The plain facade renders the interior even more of a surprise: it's a colourful treasure house of Maltese baroque. The nave is long and low and every wall, pillar and rib is encrusted with rich ornamentation, giving the effect of a dusty gold brocade. The floor is a vast patchwork quilt of marble tomb slabs, and the vault is covered in paintings by Mattia Preti illustrating events from the life of St John the Baptist. The altar is dominated by a huge marble sculpture depicting the Baptism of Christ, with a painting, St John in Heaven, by Preti above it.
There are six bays on either side of the nave, eight of which contain chapels allocated to the various langues (or divisions, based on nationality) of the Order of St John and dedicated to the patron saint of the particular langue. The first bay you'll encounter upon entering and walking to your right is the Chapel of Germany.
Opposite is the Chapel of Castille & Portugal, with monuments to Grand Masters Antonio Manoel de Vilhena and Manuel Pinto de Fonseca. Next is the Chapel of Aragon, the most splendid of all. The tombs of the brothers (and consecutive Grand Masters) Rafael and Nicolas Cotoner compete for the title of most extravagant sculpture.
The last bay in this aisle, past the Chapel of Auvergne, contains the Chapel of the Blessed Sacrament (also known as the Chapel dedicated to the Madonna of Philermos), closed off by a pair of solid silver gates. It contains a 15th-century crucifix from Rhodes and keys of captured Turkish fortresses.

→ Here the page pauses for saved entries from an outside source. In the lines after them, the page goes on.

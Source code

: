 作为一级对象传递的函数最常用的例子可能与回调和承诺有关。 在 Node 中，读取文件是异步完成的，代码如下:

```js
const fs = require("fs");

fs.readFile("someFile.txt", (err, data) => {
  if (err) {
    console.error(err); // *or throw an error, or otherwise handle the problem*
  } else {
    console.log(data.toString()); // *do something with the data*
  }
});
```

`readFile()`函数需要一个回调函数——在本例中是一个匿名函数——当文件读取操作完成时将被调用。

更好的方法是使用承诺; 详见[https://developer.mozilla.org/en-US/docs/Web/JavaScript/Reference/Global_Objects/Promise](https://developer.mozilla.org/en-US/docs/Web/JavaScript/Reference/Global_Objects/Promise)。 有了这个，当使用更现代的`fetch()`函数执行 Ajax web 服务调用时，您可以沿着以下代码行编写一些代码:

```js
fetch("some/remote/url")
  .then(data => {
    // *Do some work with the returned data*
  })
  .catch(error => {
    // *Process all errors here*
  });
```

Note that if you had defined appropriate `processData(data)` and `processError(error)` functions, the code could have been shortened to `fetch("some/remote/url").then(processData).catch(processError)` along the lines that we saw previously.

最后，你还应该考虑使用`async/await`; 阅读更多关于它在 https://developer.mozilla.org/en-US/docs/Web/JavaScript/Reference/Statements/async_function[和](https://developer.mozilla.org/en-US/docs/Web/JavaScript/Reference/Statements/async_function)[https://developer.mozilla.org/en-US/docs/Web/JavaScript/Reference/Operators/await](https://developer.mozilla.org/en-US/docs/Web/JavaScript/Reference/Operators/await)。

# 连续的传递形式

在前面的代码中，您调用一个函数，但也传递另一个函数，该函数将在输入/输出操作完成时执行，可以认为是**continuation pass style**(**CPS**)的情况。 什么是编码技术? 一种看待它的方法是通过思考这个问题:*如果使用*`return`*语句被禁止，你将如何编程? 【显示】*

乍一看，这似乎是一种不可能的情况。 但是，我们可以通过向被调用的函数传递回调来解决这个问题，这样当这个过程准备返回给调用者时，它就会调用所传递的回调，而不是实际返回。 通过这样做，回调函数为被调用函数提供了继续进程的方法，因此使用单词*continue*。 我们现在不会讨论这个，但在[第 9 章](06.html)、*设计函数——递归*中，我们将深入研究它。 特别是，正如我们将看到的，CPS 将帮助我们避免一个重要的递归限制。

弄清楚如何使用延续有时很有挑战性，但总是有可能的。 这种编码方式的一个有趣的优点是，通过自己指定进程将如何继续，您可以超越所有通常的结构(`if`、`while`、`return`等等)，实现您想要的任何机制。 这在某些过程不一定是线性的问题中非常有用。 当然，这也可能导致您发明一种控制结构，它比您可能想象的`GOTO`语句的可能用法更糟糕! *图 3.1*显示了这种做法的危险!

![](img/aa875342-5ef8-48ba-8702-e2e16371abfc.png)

Opposite is the dark, moody Chapel of Provence, containing the tombs of Grand Masters Antoine de Paule and Jean Lascaris Castellar. The cathedral crypt (usually closed to the public) can be reached by the stairs at the back. Here the first 12 Grand Masters of Malta – from 1523 to 1623 – are interred. The reclining effigies include Jean Parisot de la Valette, hero of the Great Siege and the founder of Valletta, and his English secretary Sir Oliver Starkey, the only man below the rank of Grand Master to be honoured with a tomb in the crypt. Darker still is the Chapel of the Holy Relics (also known as the Chapel of the Anglo-Bavarian Langue), which contains a wooden figure of St John that is said to have come from the galley in which the Knights departed from Rhodes in 1523.
The austere Chapel of France, with a Preti altarpiece of St Paul, was stripped of its baroque decoration in the 1840s. Preti's painting, The Mystic Marriage of St Catherine, hangs in the Chapel of Italy, looking down on a bust of Grand Master Gregorio Carafa.
The first bay in the south aisle of St John's gives access to the Cathedral Museum, the first room of which is the Oratory, built in 1603. It is dominated by its altarpiece, the menacing Beheading of St John the Baptist (c 1608) by Caravaggio, which is the artist's largest painting. The executioner and Salome with her platter are depicted with chilling realism (note that the artist signed his name in the blood seeping from St John's severed neck). On the east wall hangs Caravaggio's St Jerome, another work of great power and pathos.
The rest of the Cathedral Museum houses some beautiful 16th-century illuminated manuscripts and a fine collection of Flemish tapestries based on drawings by Rubens.